Of course, all of that even further ignores the specific context of Go Set a Watchman's release, born almost fully from an early draft of Lee's To Kill a Mockingbird. Though popularly called a sequel, Watchman is more properly a prequel (and we know, to mix pop culture metaphors, how well that turned out for Star Wars), and further, given the revelation that Tom Robinson's trial ended differently in Watchman than in Mockingbird, Watchman might even more properly be considered an "alternate reality." The real truth of the matter is not that Lee "made" Finch racist, but rather that she converted him from racism in earlier drafts to his moral upstandingness in later drafts. What a reader might take from Go Set a Watchman is not how far Atticus Finch has fallen, but an indication of how far Finch has come, draft by draft.
This idea of alternate realities -- characters who might look or sound the same, but then act differently -- is already familiar to comic book fans. For a long time, DC Comics portrayed Superman growing up as Superboy before Ma and Pa Kent died and he moved to Metropolis. In later iterations Superman was never Superboy, and the Kents lived to see Clark Kent married to Lois Lane. Most recently the Kents died in Clark's early adulthood and he initially patrolled Metropolis in a T-shirt and jeans. Stories have Kal-El's spaceship landing in Kansas, and Gotham City, and Soviet Russia.
Surely the Marvel Cinematic Universe, while featuring characters with similar names and abilities from characters in the comics, takes liberties with classic versions of the heroes. In DC Comics, Batgirl Barbara Gordon was shot and paralyzed by the Joker, and then became the technological powerhouse Oracle; more recently Barbara was shot by the Joker but recovered, and retook the Batgirl mantle to patrol a hip suburb of Gotham. Kid Flash Wally West was once a kid who worshipped the Flash; now he's a kid who hates him. DC and Marvel each just made summer events of alternate versions of their characters meeting one another, in Convergence and Secret Wars respectively.
Even Watchmen (the Alan Moore comic) featured alternate versions of the Charlton Comics characters the Question, Blue Beetle, Captain Atom, Nightshade, Peacemaker, and Peter Cannon, Thunderbolt. The movie ended largely different than the comic. (Watchmen itself saw prequel/sequels with dubious reception.)
Comics fans know all too well that you can take the very same characters, shake them up a bit, and tell a multitude (nay, a multiverse) of stories with them. Every comics fan has "their version" of a character, and new versions don't take away from what a reader loves best. Be they superhero or small-town lawyer, surely readers can grasp different presentations of a character without one necessarily eclipsing the other.
People writing about Go Set a Watchman should be familiar with these conventions just from looking at the works of other writers of the Southern Gothic. Faulkner's Absalom, Absalom! is essentially an alternate-reality prequel/sequel ("interquel"?) to The Sound and the Fury.
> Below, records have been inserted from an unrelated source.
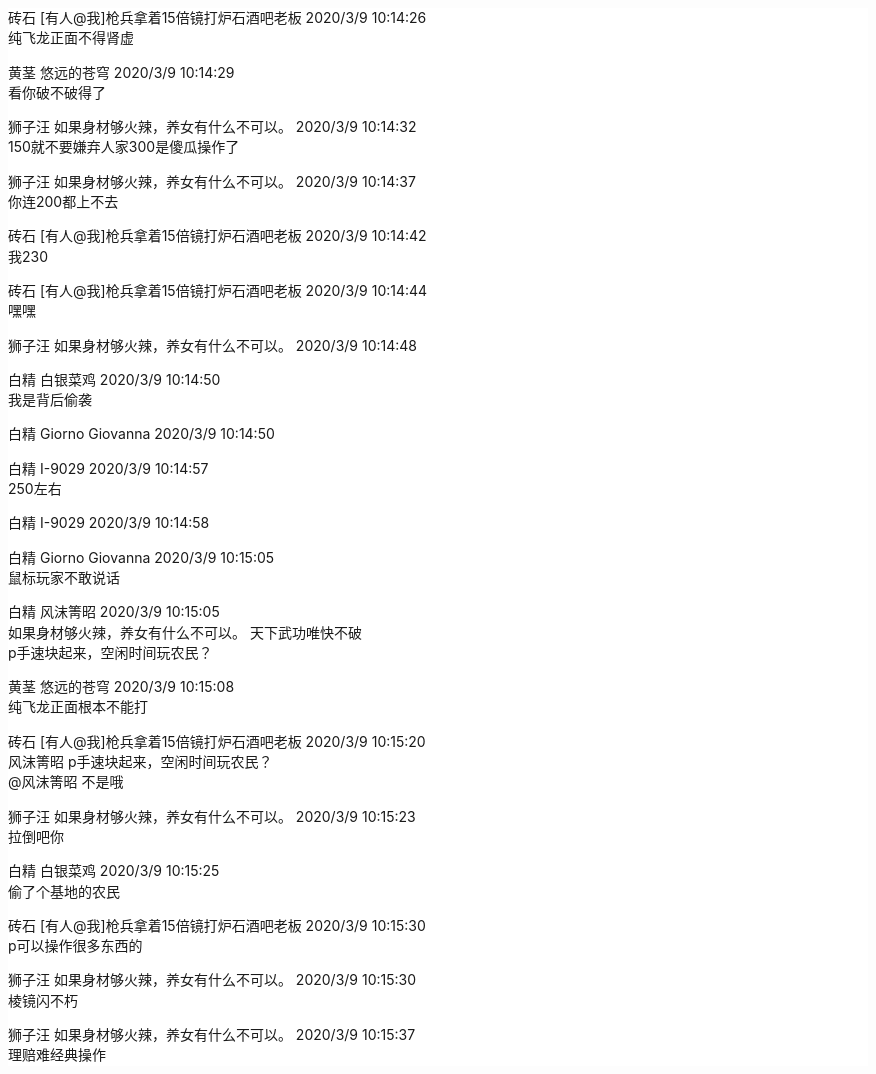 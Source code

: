 砖石 [有人@我]枪兵拿着15倍镜打炉石酒吧老板 2020/3/9 10:14:26  
纯飞龙正面不得肾虚  
  
黄茎 悠远的苍穹 2020/3/9 10:14:29  
看你破不破得了  
  
狮子汪 如果身材够火辣，养女有什么不可以。 2020/3/9 10:14:32  
150就不要嫌弃人家300是傻瓜操作了  
  
狮子汪 如果身材够火辣，养女有什么不可以。 2020/3/9 10:14:37  
你连200都上不去  
  
砖石 [有人@我]枪兵拿着15倍镜打炉石酒吧老板 2020/3/9 10:14:42  
我230  
  
砖石 [有人@我]枪兵拿着15倍镜打炉石酒吧老板 2020/3/9 10:14:44  
嘿嘿  
  
狮子汪 如果身材够火辣，养女有什么不可以。 2020/3/9 10:14:48  
  
  
白精 白银菜鸡 2020/3/9 10:14:50  
我是背后偷袭  
  
白精 Giorno Giovanna 2020/3/9 10:14:50  
  
  
白精 I-9029 2020/3/9 10:14:57  
250左右  
  
白精 I-9029 2020/3/9 10:14:58  
  
  
白精 Giorno Giovanna 2020/3/9 10:15:05  
鼠标玩家不敢说话  
  
白精 风沫箐昭 2020/3/9 10:15:05  
如果身材够火辣，养女有什么不可以。 天下武功唯快不破  
p手速块起来，空闲时间玩农民？  
  
黄茎 悠远的苍穹 2020/3/9 10:15:08  
纯飞龙正面根本不能打  
  
砖石 [有人@我]枪兵拿着15倍镜打炉石酒吧老板 2020/3/9 10:15:20  
风沫箐昭 p手速块起来，空闲时间玩农民？  
@风沫箐昭 不是哦  
  
狮子汪 如果身材够火辣，养女有什么不可以。 2020/3/9 10:15:23  
拉倒吧你  
  
白精 白银菜鸡 2020/3/9 10:15:25  
偷了个基地的农民  
  
砖石 [有人@我]枪兵拿着15倍镜打炉石酒吧老板 2020/3/9 10:15:30  
p可以操作很多东西的  
  
狮子汪 如果身材够火辣，养女有什么不可以。 2020/3/9 10:15:30  
棱镜闪不朽  
  
狮子汪 如果身材够火辣，养女有什么不可以。 2020/3/9 10:15:37  
理赔难经典操作  
  
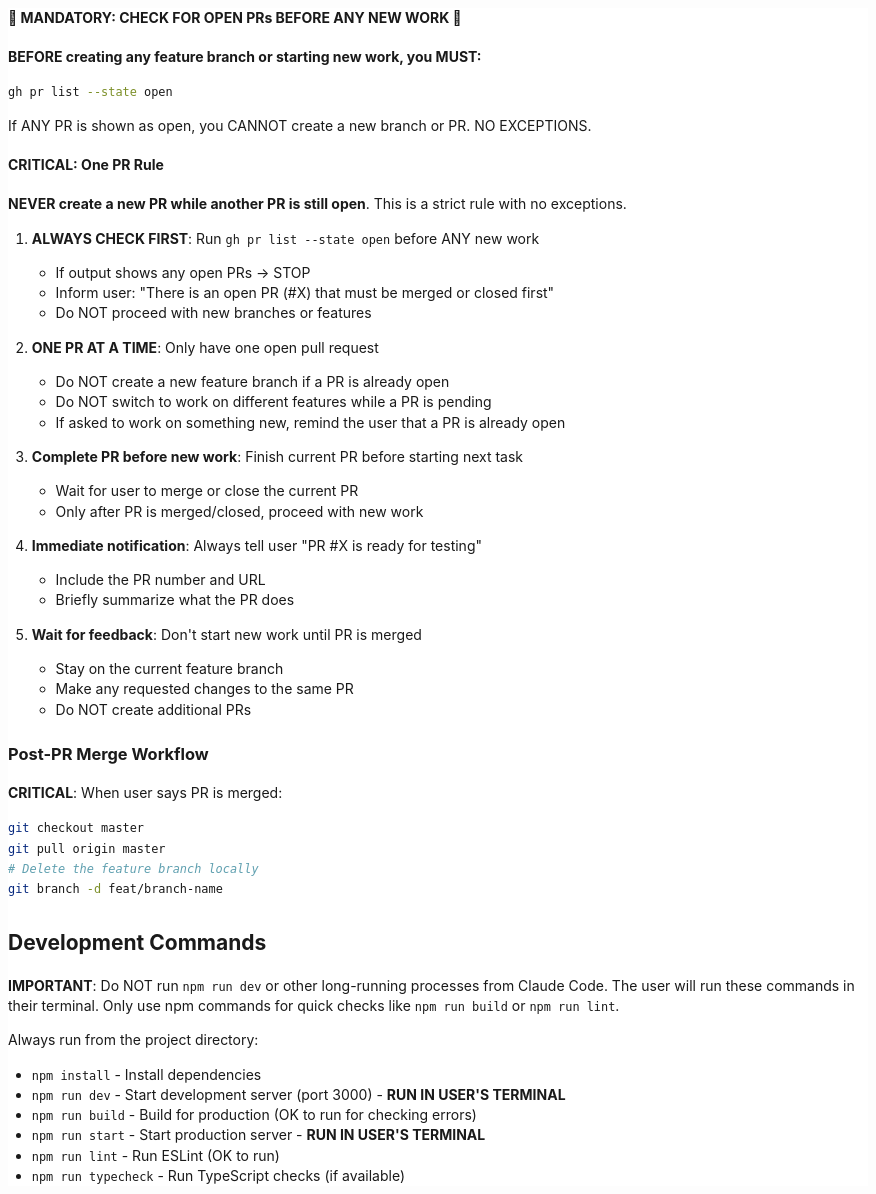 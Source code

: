 #### 🚨 MANDATORY: CHECK FOR OPEN PRs BEFORE ANY NEW WORK 🚨
**BEFORE creating any feature branch or starting new work, you MUST:**
```bash
gh pr list --state open
```
If ANY PR is shown as open, you CANNOT create a new branch or PR. NO EXCEPTIONS.

#### CRITICAL: One PR Rule
**NEVER create a new PR while another PR is still open**. This is a strict rule with no exceptions.

1. **ALWAYS CHECK FIRST**: Run `gh pr list --state open` before ANY new work
   - If output shows any open PRs → STOP
   - Inform user: "There is an open PR (#X) that must be merged or closed first"
   - Do NOT proceed with new branches or features

2. **ONE PR AT A TIME**: Only have one open pull request
   - Do NOT create a new feature branch if a PR is already open
   - Do NOT switch to work on different features while a PR is pending
   - If asked to work on something new, remind the user that a PR is already open
   
3. **Complete PR before new work**: Finish current PR before starting next task
   - Wait for user to merge or close the current PR
   - Only after PR is merged/closed, proceed with new work
   
4. **Immediate notification**: Always tell user "PR #X is ready for testing"
   - Include the PR number and URL
   - Briefly summarize what the PR does
   
5. **Wait for feedback**: Don't start new work until PR is merged
   - Stay on the current feature branch
   - Make any requested changes to the same PR
   - Do NOT create additional PRs

### Post-PR Merge Workflow
**CRITICAL**: When user says PR is merged:
```bash
git checkout master
git pull origin master
# Delete the feature branch locally
git branch -d feat/branch-name
```

## Development Commands

**IMPORTANT**: Do NOT run `npm run dev` or other long-running processes from Claude Code. 
The user will run these commands in their terminal. Only use npm commands for quick checks like `npm run build` or `npm run lint`.

Always run from the project directory:
- `npm install` - Install dependencies
- `npm run dev` - Start development server (port 3000) - **RUN IN USER'S TERMINAL**
- `npm run build` - Build for production (OK to run for checking errors)
- `npm run start` - Start production server - **RUN IN USER'S TERMINAL**
- `npm run lint` - Run ESLint (OK to run)
- `npm run typecheck` - Run TypeScript checks (if available)
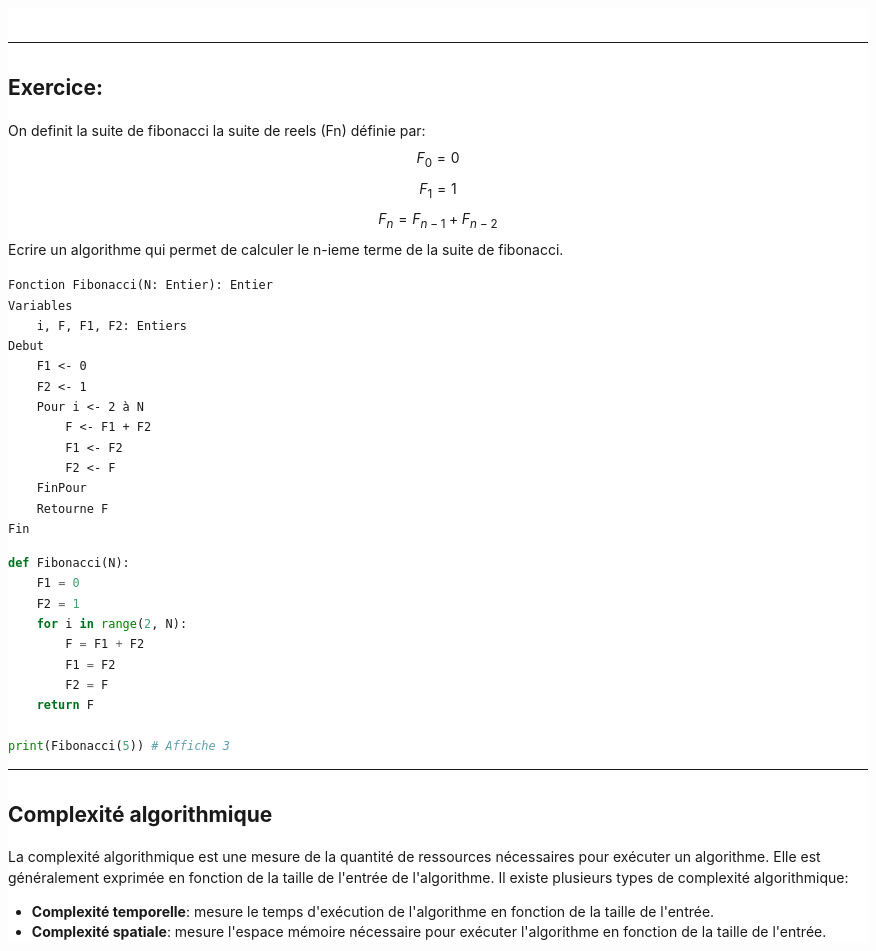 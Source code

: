 <br />
<hr />

## Exercice:
On definit la suite de fibonacci la suite de reels (Fn) définie par:
$$
F_0 = 0
$$
$$
F_1 = 1
$$
$$
F_n = F_{n-1} + F_{n-2}
$$
Ecrire un algorithme qui permet de calculer le n-ieme terme de la suite de fibonacci.
```
Fonction Fibonacci(N: Entier): Entier
Variables
    i, F, F1, F2: Entiers 
Debut
    F1 <- 0
    F2 <- 1
    Pour i <- 2 à N 
        F <- F1 + F2
        F1 <- F2
        F2 <- F
    FinPour
    Retourne F
Fin
```
```python
def Fibonacci(N):
    F1 = 0
    F2 = 1
    for i in range(2, N):
        F = F1 + F2
        F1 = F2
        F2 = F
    return F

print(Fibonacci(5)) # Affiche 3

```

<hr />

## Complexité algorithmique
La complexité algorithmique est une mesure de la quantité de ressources nécessaires pour exécuter un algorithme. Elle est généralement exprimée en fonction de la taille de l'entrée de l'algorithme.
Il existe plusieurs types de complexité algorithmique:
- **Complexité temporelle**: mesure le temps d'exécution de l'algorithme en fonction de la taille de l'entrée.
- **Complexité spatiale**: mesure l'espace mémoire nécessaire pour exécuter l'algorithme en fonction de la taille de l'entrée.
The short story "That Evening Sun" is a straight-up alternate version of part of The Sound and the Fury as well.
ReplyDeleteAdditionally it's problematic that some media, at least, are resolved to tell the easiest version of these events -- which is to say, "sequel" -- when the truth is more important, complicated, and nuanced. Comics have the exact same problem in the popular media; I'm thinking of the hubbub over Green Lantern being "made gay," when the facts were more nuanced (and it shouldn't have been a hubbub anyway).